The Ecker lab at the Salk Institute published a method for very high-throuphut transcription factor analysis in Nature Protocols yesterday: Mapping genome-wide transcription-factor binding sites using DAP-seq. The method is elegantly simple in its concept; PCR-free libraries from native gDNA are hybridised with affinity-tagged in vitro-expressed transcription factors, and DNA is pulled down similarly to ChIP-Seq but without the requirement for an antibody. According to the authors “A researcher with molecular biology experience should be able to follow this protocol, processing up to 400 samples per week.”
The ability to screen hundereds of TFs using this method opens up the possibility of screening much larger numbers of factors than previously. Coupled to thefact that a specific antibody is not required (see this post describing just one issue with antibodies for ER, the most highly chipped factor in breast cancer research) means researchers can analyse TFs that simply were un-chippable. However the method is not perfect (what method is) and the paper reports a high failure rate, due to technical issues and low protein expression. Perhaps the biggest drawbacks are that DAP-Seq is performed in a chromatin-free context, and that biologically relevant TF complexes are not assessed.
By combining analysis of PCR-free and amplified DAP-Seq libraries it is posible to investigate the impact of DNA modifications. And because the PCR-free library is the source of the PCR-amplified library comparison of the two should have low noise.
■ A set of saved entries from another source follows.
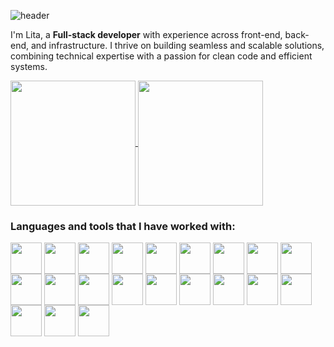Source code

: ![header](https://capsule-render.vercel.app/api?type=waving&color=f2c4cd&height=120&section=header&text=Welcome%20to%20my%20profile!🌸&fontColor=ef6f88&fontSize=50)

I'm Lita, a **Full-stack developer** with experience across front-end, back-end, and infrastructure. I thrive on building seamless and scalable solutions, combining technical expertise with a passion for clean code and efficient systems. 

<a href="https://github.com/litagarcia/github-readme-stats">
  <img height=200 align="center" src="https://github-readme-stats.vercel.app/api?username=litagarcia&theme=omni&rank_icon=github" />
</a>
<a href="https://github.com/litagarcia/convoychat">
  <img height=200 align="center" src="https://github-readme-stats.vercel.app/api/top-langs?username=litagarcia&layout=compact&langs_count=8&card_width=320" />
</a>

<h3>Languages and tools that I have worked with:</h3>

<div>
<img height=50 width=50 align=center src="https://cdn.jsdelivr.net/gh/devicons/devicon@latest/icons/nodejs/nodejs-original-wordmark.svg" />
<img height=50 width=50 align=center 
src="https://cdn.jsdelivr.net/gh/devicons/devicon@latest/icons/express/express-original-wordmark.svg" />
<img height=50 width=50 align=center src="https://cdn.jsdelivr.net/gh/devicons/devicon@latest/icons/javascript/javascript-plain.svg" />
<img height=50 width=50 align=center src="https://cdn.jsdelivr.net/gh/devicons/devicon@latest/icons/typescript/typescript-plain.svg" />
<img height=50 width=50 align=center src="https://cdn.jsdelivr.net/gh/devicons/devicon@latest/icons/python/python-original.svg" />
<img height=50 width=50 align=center src="https://cdn.jsdelivr.net/gh/devicons/devicon@latest/icons/amazonwebservices/amazonwebservices-original-wordmark.svg" />
<img height=50 width=50 align=center src="https://cdn.jsdelivr.net/gh/devicons/devicon@latest/icons/argocd/argocd-original-wordmark.svg" />
<img height=50 width=50 align=center src="https://cdn.jsdelivr.net/gh/devicons/devicon@latest/icons/jenkins/jenkins-original.svg" />
<img height=50 width=50 align=center src="https://cdn.jsdelivr.net/gh/devicons/devicon@latest/icons/nextjs/nextjs-original-wordmark.svg" />
<img height=50 width=50 align=center src="https://cdn.jsdelivr.net/gh/devicons/devicon@latest/icons/angularjs/angularjs-plain.svg" />
<img height=50 width=50 align=center src="https://cdn.jsdelivr.net/gh/devicons/devicon@latest/icons/react/react-original.svg" />
<img height=50 width=50 align=center src="https://cdn.jsdelivr.net/gh/devicons/devicon@latest/icons/mongodb/mongodb-plain-wordmark.svg" />
<img height=50 width=50 align=center src="https://cdn.jsdelivr.net/gh/devicons/devicon@latest/icons/docker/docker-plain-wordmark.svg" />
<img height=50 width=50 align=center src="https://cdn.jsdelivr.net/gh/devicons/devicon@latest/icons/git/git-plain.svg" />
<img height=50 width=50 align=center src="https://cdn.jsdelivr.net/gh/devicons/devicon@latest/icons/gitlab/gitlab-original.svg" />
<img height=50 width=50 align=center src="https://cdn.jsdelivr.net/gh/devicons/devicon@latest/icons/github/github-original.svg" />
<img height=50 width=50 align=center src="https://cdn.jsdelivr.net/gh/devicons/devicon@latest/icons/html5/html5-plain.svg" />
<img height=50 width=50 align=center src="https://cdn.jsdelivr.net/gh/devicons/devicon@latest/icons/jest/jest-plain.svg" />
<img height=50 width=50 align=center src="https://cdn.jsdelivr.net/gh/devicons/devicon@latest/icons/vitest/vitest-original.svg" />
<img height=50 width=50 align=center src="https://cdn.jsdelivr.net/gh/devicons/devicon@latest/icons/karma/karma-original.svg" />
<img height=50 width=50 align=center src="https://cdn.jsdelivr.net/gh/devicons/devicon@latest/icons/bitbucket/bitbucket-original-wordmark.svg" />

</div>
DAP-Seq opens up the possibility of screening large numbers of transcription factors systematically. The authors point to the fact that there are many 1000s of TFs and that only a very small number have been profiled. They highlght ENCODE as a project that productionised TF analysis through ChIP-Seq, but make it clear that this was not a scalable approach to 1000+ TFs. Even with the reported high failure rate, the method should still allow high-throughput screening to be performed. As another tool for transcription factor biology DAP-Seq will have to find space alongside the established methods.